Acórdão nº 0726/11 de Supremo Tribunal Administrativo (Portugal), 29 de Outubro de 2014
Magistrado Responsável | FRANCISCO ROTHES |
Data da Resolução | 29 de Outubro de 2014 |
Emissor | Supremo Tribunal Administrativo (Portugal) |
Recurso jurisdicional da sentença proferida no processo de impugnação judicial com o n.º 674/07.1BELLE 1. RELATÓRIO 1.1 A sociedade denominada “A…………….., Lda.” (adiante Impugnante ou Recorrida) deduziu impugnação judicial contra as liquidações adicionais de Imposto sobre o Valor Acrescentado (IVA) que lhe foram efectuadas com referência a cada um dos trimestres do ano de 2002.

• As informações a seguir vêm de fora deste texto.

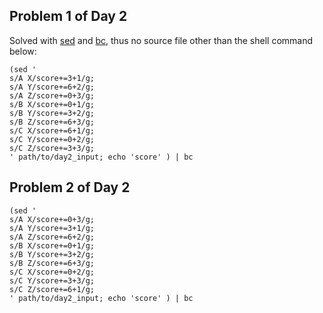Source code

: ## Problem 1 of Day 2

Solved with [sed](https://en.wikipedia.org/wiki/Sed) and [bc](https://en.wikipedia.org/wiki/Bc_%28programming_language%29),
thus no source file other than the shell command below:

```lang=shell
(sed '
s/A X/score+=3+1/g;
s/A Y/score+=6+2/g;
s/A Z/score+=0+3/g;
s/B X/score+=0+1/g;
s/B Y/score+=3+2/g;
s/B Z/score+=6+3/g;
s/C X/score+=6+1/g;
s/C Y/score+=0+2/g;
s/C Z/score+=3+3/g;
' path/to/day2_input; echo 'score' ) | bc
```


## Problem 2 of Day 2

```lang=shell
(sed '
s/A X/score+=0+3/g;
s/A Y/score+=3+1/g;
s/A Z/score+=6+2/g;
s/B X/score+=0+1/g;
s/B Y/score+=3+2/g;
s/B Z/score+=6+3/g;
s/C X/score+=0+2/g;
s/C Y/score+=3+3/g;
s/C Z/score+=6+1/g;
' path/to/day2_input; echo 'score' ) | bc
```


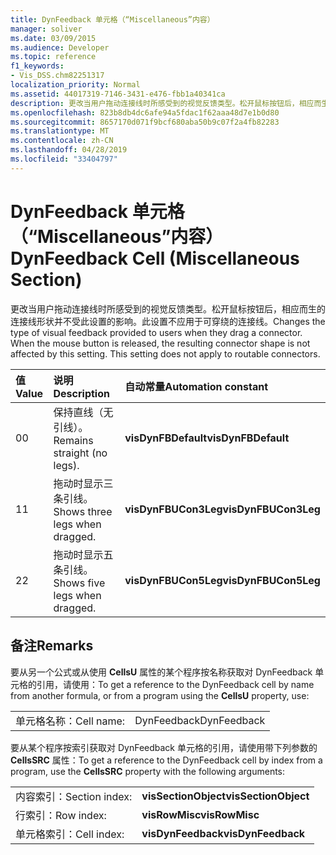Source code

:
 ```yaml
---
title: DynFeedback 单元格（“Miscellaneous”内容）
manager: soliver
ms.date: 03/09/2015
ms.audience: Developer
ms.topic: reference
f1_keywords:
- Vis_DSS.chm82251317
localization_priority: Normal
ms.assetid: 44017319-7146-3431-e476-fbb1a40341ca
description: 更改当用户拖动连接线时所感受到的视觉反馈类型。松开鼠标按钮后，相应而生的连接线形状并不受此设置的影响。此设置不应用于可穿绕的连接线。
ms.openlocfilehash: 823b8db4dc6afe94a5fdac1f62aaa48d7e1b0d80
ms.sourcegitcommit: 8657170d071f9bcf680aba50b9c07f2a4fb82283
ms.translationtype: MT
ms.contentlocale: zh-CN
ms.lasthandoff: 04/28/2019
ms.locfileid: "33404797"
---
```

# <a name="dynfeedback-cell-miscellaneous-section"></a><span data-ttu-id="a1105-105">DynFeedback 单元格（“Miscellaneous”内容）</span><span class="sxs-lookup"><span data-stu-id="a1105-105">DynFeedback Cell (Miscellaneous Section)</span></span>

<span data-ttu-id="a1105-p102">更改当用户拖动连接线时所感受到的视觉反馈类型。松开鼠标按钮后，相应而生的连接线形状并不受此设置的影响。此设置不应用于可穿绕的连接线。</span><span class="sxs-lookup"><span data-stu-id="a1105-p102">Changes the type of visual feedback provided to users when they drag a connector. When the mouse button is released, the resulting connector shape is not affected by this setting. This setting does not apply to routable connectors.</span></span>
  
|<span data-ttu-id="a1105-109">**值**</span><span class="sxs-lookup"><span data-stu-id="a1105-109">**Value**</span></span>|<span data-ttu-id="a1105-110">**说明**</span><span class="sxs-lookup"><span data-stu-id="a1105-110">**Description**</span></span>|<span data-ttu-id="a1105-111">**自动常量**</span><span class="sxs-lookup"><span data-stu-id="a1105-111">**Automation constant**</span></span>|
|:-----|:-----|:-----|
| <span data-ttu-id="a1105-112">0</span><span class="sxs-lookup"><span data-stu-id="a1105-112">0</span></span>  <br/> | <span data-ttu-id="a1105-113">保持直线（无引线）。</span><span class="sxs-lookup"><span data-stu-id="a1105-113">Remains straight (no legs).</span></span>  <br/> |<span data-ttu-id="a1105-114">**visDynFBDefault**</span><span class="sxs-lookup"><span data-stu-id="a1105-114">**visDynFBDefault**</span></span> <br/> |
| <span data-ttu-id="a1105-115">1</span><span class="sxs-lookup"><span data-stu-id="a1105-115">1</span></span>  <br/> | <span data-ttu-id="a1105-116">拖动时显示三条引线。</span><span class="sxs-lookup"><span data-stu-id="a1105-116">Shows three legs when dragged.</span></span>  <br/> |<span data-ttu-id="a1105-117">**visDynFBUCon3Leg**</span><span class="sxs-lookup"><span data-stu-id="a1105-117">**visDynFBUCon3Leg**</span></span> <br/> |
| <span data-ttu-id="a1105-118">2</span><span class="sxs-lookup"><span data-stu-id="a1105-118">2</span></span>  <br/> | <span data-ttu-id="a1105-119">拖动时显示五条引线。</span><span class="sxs-lookup"><span data-stu-id="a1105-119">Shows five legs when dragged.</span></span>  <br/> |<span data-ttu-id="a1105-120">**visDynFBUCon5Leg**</span><span class="sxs-lookup"><span data-stu-id="a1105-120">**visDynFBUCon5Leg**</span></span> <br/> |
   
## <a name="remarks"></a><span data-ttu-id="a1105-121">备注</span><span class="sxs-lookup"><span data-stu-id="a1105-121">Remarks</span></span>

<span data-ttu-id="a1105-122">要从另一个公式或从使用 **CellsU** 属性的某个程序按名称获取对 DynFeedback 单元格的引用，请使用：</span><span class="sxs-lookup"><span data-stu-id="a1105-122">To get a reference to the DynFeedback cell by name from another formula, or from a program using the **CellsU** property, use:</span></span> 
  
|||
|:-----|:-----|
| <span data-ttu-id="a1105-123">单元格名称：</span><span class="sxs-lookup"><span data-stu-id="a1105-123">Cell name:</span></span>  <br/> | <span data-ttu-id="a1105-124">DynFeedback</span><span class="sxs-lookup"><span data-stu-id="a1105-124">DynFeedback</span></span>  <br/> |
   
<span data-ttu-id="a1105-125">要从某个程序按索引获取对 DynFeedback 单元格的引用，请使用带下列参数的 **CellsSRC** 属性：</span><span class="sxs-lookup"><span data-stu-id="a1105-125">To get a reference to the DynFeedback cell by index from a program, use the **CellsSRC** property with the following arguments:</span></span> 
  
|||
|:-----|:-----|
| <span data-ttu-id="a1105-126">内容索引：</span><span class="sxs-lookup"><span data-stu-id="a1105-126">Section index:</span></span>  <br/> |<span data-ttu-id="a1105-127">**visSectionObject**</span><span class="sxs-lookup"><span data-stu-id="a1105-127">**visSectionObject**</span></span> <br/> |
| <span data-ttu-id="a1105-128">行索引：</span><span class="sxs-lookup"><span data-stu-id="a1105-128">Row index:</span></span>  <br/> |<span data-ttu-id="a1105-129">**visRowMisc**</span><span class="sxs-lookup"><span data-stu-id="a1105-129">**visRowMisc**</span></span> <br/> |
| <span data-ttu-id="a1105-130">单元格索引：</span><span class="sxs-lookup"><span data-stu-id="a1105-130">Cell index:</span></span>  <br/> |<span data-ttu-id="a1105-131">**visDynFeedback**</span><span class="sxs-lookup"><span data-stu-id="a1105-131">**visDynFeedback**</span></span> <br/> |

1.2 O Juiz do Tribunal Administrativo e Fiscal de Loulé proferiu uma primeira sentença (de fls. 294 a 310) em que julgou caducado o direito de impugnar e, em consequência, absolveu a Fazenda Pública do pedido.
1.3 Dessa sentença recorreu a Impugnante para o Tribunal Central Administrativo Sul que, pelo acórdão de fls. 361 a 379, concedeu provimento ao recurso, revogou a sentença recorrida e ordenou que os autos regressassem à 1.ª instância para conhecimento do mérito da impugnação judicial.
1.4 Regressados os autos ao Tribunal Administrativo e Fiscal de Loulé, foi proferida nova sentença (de fls. 387 a 403) que, julgando procedente a impugnação judicial com fundamento na caducidade do direito à liquidação, anulou a liquidação impugnada.
1.5 Dessa sentença recorreu a Fazenda Pública para este Supremo Tribunal Administrativo e o recurso foi admitido, para subir imediatamente, nos próprios autos e com efeito meramente devolutivo.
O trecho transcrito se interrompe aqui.